** Opening Data for this exercise block **

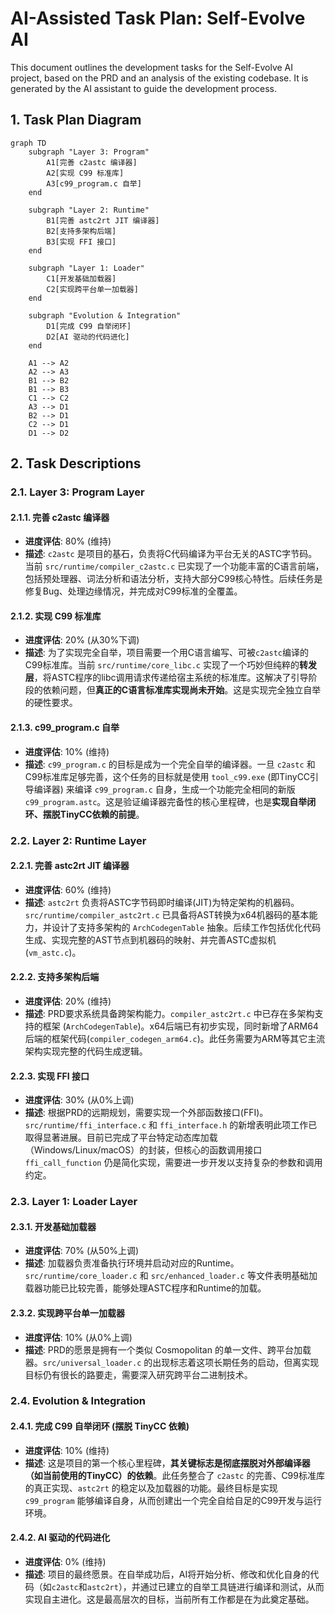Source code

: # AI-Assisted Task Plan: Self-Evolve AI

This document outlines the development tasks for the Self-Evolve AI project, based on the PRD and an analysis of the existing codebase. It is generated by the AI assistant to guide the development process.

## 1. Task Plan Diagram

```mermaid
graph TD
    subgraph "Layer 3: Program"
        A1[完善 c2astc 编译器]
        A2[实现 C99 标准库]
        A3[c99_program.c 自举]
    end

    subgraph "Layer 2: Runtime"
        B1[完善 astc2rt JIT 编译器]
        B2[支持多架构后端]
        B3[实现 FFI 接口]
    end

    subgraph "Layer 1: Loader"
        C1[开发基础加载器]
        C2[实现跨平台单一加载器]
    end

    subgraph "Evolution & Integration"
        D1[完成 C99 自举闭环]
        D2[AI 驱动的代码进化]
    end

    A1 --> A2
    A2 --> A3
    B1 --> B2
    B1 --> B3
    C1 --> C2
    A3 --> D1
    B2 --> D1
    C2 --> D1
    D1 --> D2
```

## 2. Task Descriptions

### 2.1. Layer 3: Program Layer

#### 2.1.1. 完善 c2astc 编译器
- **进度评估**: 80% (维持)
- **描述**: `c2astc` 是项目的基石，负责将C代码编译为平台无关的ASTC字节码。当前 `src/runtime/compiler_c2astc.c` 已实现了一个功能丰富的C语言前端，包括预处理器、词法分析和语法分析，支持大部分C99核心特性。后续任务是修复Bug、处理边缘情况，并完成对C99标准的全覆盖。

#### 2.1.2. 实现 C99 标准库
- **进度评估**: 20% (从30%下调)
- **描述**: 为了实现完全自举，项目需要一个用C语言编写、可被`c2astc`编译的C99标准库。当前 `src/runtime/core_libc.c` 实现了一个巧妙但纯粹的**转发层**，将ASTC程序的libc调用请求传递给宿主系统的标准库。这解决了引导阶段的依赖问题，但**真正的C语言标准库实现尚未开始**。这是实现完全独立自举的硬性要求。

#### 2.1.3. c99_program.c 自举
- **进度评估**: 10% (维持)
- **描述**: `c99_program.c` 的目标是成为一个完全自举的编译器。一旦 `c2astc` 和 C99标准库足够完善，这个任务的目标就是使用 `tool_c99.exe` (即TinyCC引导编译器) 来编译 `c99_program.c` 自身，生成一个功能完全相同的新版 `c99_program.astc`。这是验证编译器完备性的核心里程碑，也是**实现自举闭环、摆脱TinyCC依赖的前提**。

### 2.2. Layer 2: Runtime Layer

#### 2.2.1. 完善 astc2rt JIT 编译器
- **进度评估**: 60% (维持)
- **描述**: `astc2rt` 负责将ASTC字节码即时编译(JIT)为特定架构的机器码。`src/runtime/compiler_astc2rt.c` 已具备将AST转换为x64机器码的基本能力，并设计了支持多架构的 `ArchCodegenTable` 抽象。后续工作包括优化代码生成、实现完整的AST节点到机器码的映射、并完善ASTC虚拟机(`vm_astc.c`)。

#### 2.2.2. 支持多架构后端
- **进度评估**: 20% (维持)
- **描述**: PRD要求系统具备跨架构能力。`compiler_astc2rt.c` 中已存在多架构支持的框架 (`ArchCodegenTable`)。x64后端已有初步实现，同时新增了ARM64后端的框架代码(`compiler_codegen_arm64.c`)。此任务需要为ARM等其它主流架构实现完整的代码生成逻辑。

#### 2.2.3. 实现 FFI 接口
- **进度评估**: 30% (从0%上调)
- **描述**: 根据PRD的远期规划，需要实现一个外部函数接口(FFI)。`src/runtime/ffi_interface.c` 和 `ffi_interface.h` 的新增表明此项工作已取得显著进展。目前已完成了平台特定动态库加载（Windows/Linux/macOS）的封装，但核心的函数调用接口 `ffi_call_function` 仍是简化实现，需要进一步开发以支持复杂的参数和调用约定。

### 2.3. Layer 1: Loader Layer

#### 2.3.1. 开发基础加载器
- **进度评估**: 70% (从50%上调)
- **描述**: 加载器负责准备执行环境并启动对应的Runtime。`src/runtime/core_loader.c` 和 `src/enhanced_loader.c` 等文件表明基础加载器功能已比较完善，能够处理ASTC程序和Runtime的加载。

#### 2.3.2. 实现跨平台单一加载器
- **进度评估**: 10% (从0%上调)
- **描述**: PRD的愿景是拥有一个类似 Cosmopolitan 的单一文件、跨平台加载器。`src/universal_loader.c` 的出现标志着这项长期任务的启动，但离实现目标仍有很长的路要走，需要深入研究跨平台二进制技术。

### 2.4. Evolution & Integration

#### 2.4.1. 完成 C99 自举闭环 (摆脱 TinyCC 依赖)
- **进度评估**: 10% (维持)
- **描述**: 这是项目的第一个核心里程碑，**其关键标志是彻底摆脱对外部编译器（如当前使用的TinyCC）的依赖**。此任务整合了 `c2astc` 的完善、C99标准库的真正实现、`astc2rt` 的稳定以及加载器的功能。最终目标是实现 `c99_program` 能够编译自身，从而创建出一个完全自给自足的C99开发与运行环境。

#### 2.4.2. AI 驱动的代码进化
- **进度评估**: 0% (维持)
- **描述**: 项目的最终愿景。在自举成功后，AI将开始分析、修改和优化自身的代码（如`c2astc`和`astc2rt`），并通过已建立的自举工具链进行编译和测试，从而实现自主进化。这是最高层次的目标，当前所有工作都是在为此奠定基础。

** Closing Data for this exercise block **

- **Action item**
Lines in the entries above that hold "Integration" should be counted; give only that count.

- **Solution to this task**
2